### Document images with source code:
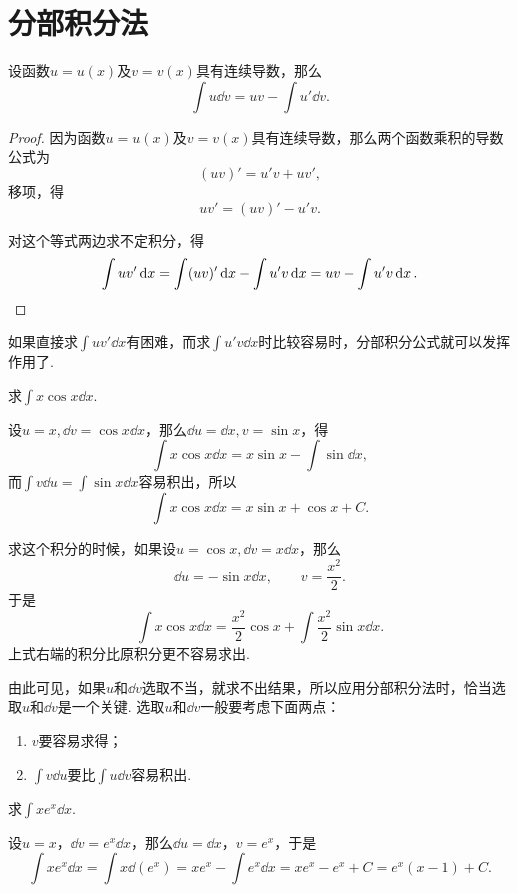 \section{分部积分法}
\begin{theorem}[分部积分公式]
设函数\(u=u(x)\)及\(v=v(x)\)具有连续导数，那么\[
\int u \dd{v} = uv - \int u' \dd{v}.
\]
\begin{proof}
因为函数\(u=u(x)\)及\(v=v(x)\)具有连续导数，那么两个函数乘积的导数公式为\[
(uv)' = u'v + uv',
\]移项，得\[
uv' = (uv)' - u'v.
\]

对这个等式两边求不定积分，得\[
\int u v' \dd{x} = \int (uv)' \dd{x} - \int u' v \dd{x}
= uv - \int u' v \dd{x}.
\qedhere
\]
\end{proof}
\end{theorem}
如果直接求\(\int u v' \dd{x}\)有困难，而求\(\int u' v \dd{x}\)时比较容易时，分部积分公式就可以发挥作用了.

\begin{example}
求\(\int x \cos x \dd{x}\).
\begin{solution}
设\(u = x, \dd{v} = \cos x \dd{x}\)，那么\(\dd{u} = \dd{x}, v = \sin x\)，得\[
\int x \cos x \dd{x}
= x \sin x - \int \sin \dd{x},
\]而\(\int v \dd{u} = \int \sin x \dd{x}\)容易积出，所以\[
\int x \cos x \dd{x} = x \sin x + \cos x + C.
\]

求这个积分的时候，如果设\(u = \cos x, \dd{v} = x \dd{x}\)，那么\[
\dd{u} = -\sin x \dd{x}, \qquad v = \frac{x^2}{2}.
\]于是\[
\int x \cos x \dd{x} = \frac{x^2}{2} \cos x + \int \frac{x^2}{2} \sin x \dd{x}.
\]上式右端的积分比原积分更不容易求出.
\end{solution}
\end{example}
由此可见，如果\(u\)和\(\dd{v}\)选取不当，就求不出结果，所以应用分部积分法时，恰当选取\(u\)和\(\dd{v}\)是一个关键.
选取\(u\)和\(\dd{v}\)一般要考虑下面两点：\begin{enumerate}
\item \(v\)要容易求得；
\item \(\int v \dd{u}\)要比\(\int u \dd{v}\)容易积出.
\end{enumerate}

\begin{example}
求\(\int x e^x \dd{x}\).
\begin{solution}
设\(u = x\)，\(\dd{v} = e^x \dd{x}\)，那么\(\dd{u} = \dd{x}\)，\(v = e^x\)，于是\[
\int x e^x \dd{x}
= \int x \dd(e^x)
= x e^x - \int e^x \dd{x}
= x e^x - e^x + C
= e^x (x - 1) + C.
\]
\end{solution}
\end{example}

### TASK DIRECTIONS:
Repeat all entries exactly, pictures excluded.

### RESULT OF THIS TASK:
 \section{分部积分法}
\begin{theorem}[分部积分公式]
设函数\(u=u(x)\)及\(v=v(x)\)具有连续导数，那么\[
\int u \dd{v} = uv - \int u' \dd{v}.
\]
\begin{proof}
因为函数\(u=u(x)\)及\(v=v(x)\)具有连续导数，那么两个函数乘积的导数公式为\[
(uv)' = u'v + uv',
\]移项，得\[
uv' = (uv)' - u'v.
\]

对这个等式两边求不定积分，得\[
\int u v' \dd{x} = \int (uv)' \dd{x} - \int u' v \dd{x}
= uv - \int u' v \dd{x}.
\qedhere
\]
\end{proof}
\end{theorem}
如果直接求\(\int u v' \dd{x}\)有困难，而求\(\int u' v \dd{x}\)时比较容易时，分部积分公式就可以发挥作用了.

\begin{example}
求\(\int x \cos x \dd{x}\).
\begin{solution}
设\(u = x, \dd{v} = \cos x \dd{x}\)，那么\(\dd{u} = \dd{x}, v = \sin x\)，得\[
\int x \cos x \dd{x}
= x \sin x - \int \sin \dd{x},
\]而\(\int v \dd{u} = \int \sin x \dd{x}\)容易积出，所以\[
\int x \cos x \dd{x} = x \sin x + \cos x + C.
\]

求这个积分的时候，如果设\(u = \cos x, \dd{v} = x \dd{x}\)，那么\[
\dd{u} = -\sin x \dd{x}, \qquad v = \frac{x^2}{2}.
\]于是\[
\int x \cos x \dd{x} = \frac{x^2}{2} \cos x + \int \frac{x^2}{2} \sin x \dd{x}.
\]上式右端的积分比原积分更不容易求出.
\end{solution}
\end{example}
由此可见，如果\(u\)和\(\dd{v}\)选取不当，就求不出结果，所以应用分部积分法时，恰当选取\(u\)和\(\dd{v}\)是一个关键.
选取\(u\)和\(\dd{v}\)一般要考虑下面两点：\begin{enumerate}
\item \(v\)要容易求得；
\item \(\int v \dd{u}\)要比\(\int u \dd{v}\)容易积出.
\end{enumerate}

\begin{example}
求\(\int x e^x \dd{x}\).
\begin{solution}
设\(u = x\)，\(\dd{v} = e^x \dd{x}\)，那么\(\dd{u} = \dd{x}\)，\(v = e^x\)，于是\[
\int x e^x \dd{x}
= \int x \dd(e^x)
= x e^x - \int e^x \dd{x}
= x e^x - e^x + C
= e^x (x - 1) + C.
\]
\end{solution}
\end{example}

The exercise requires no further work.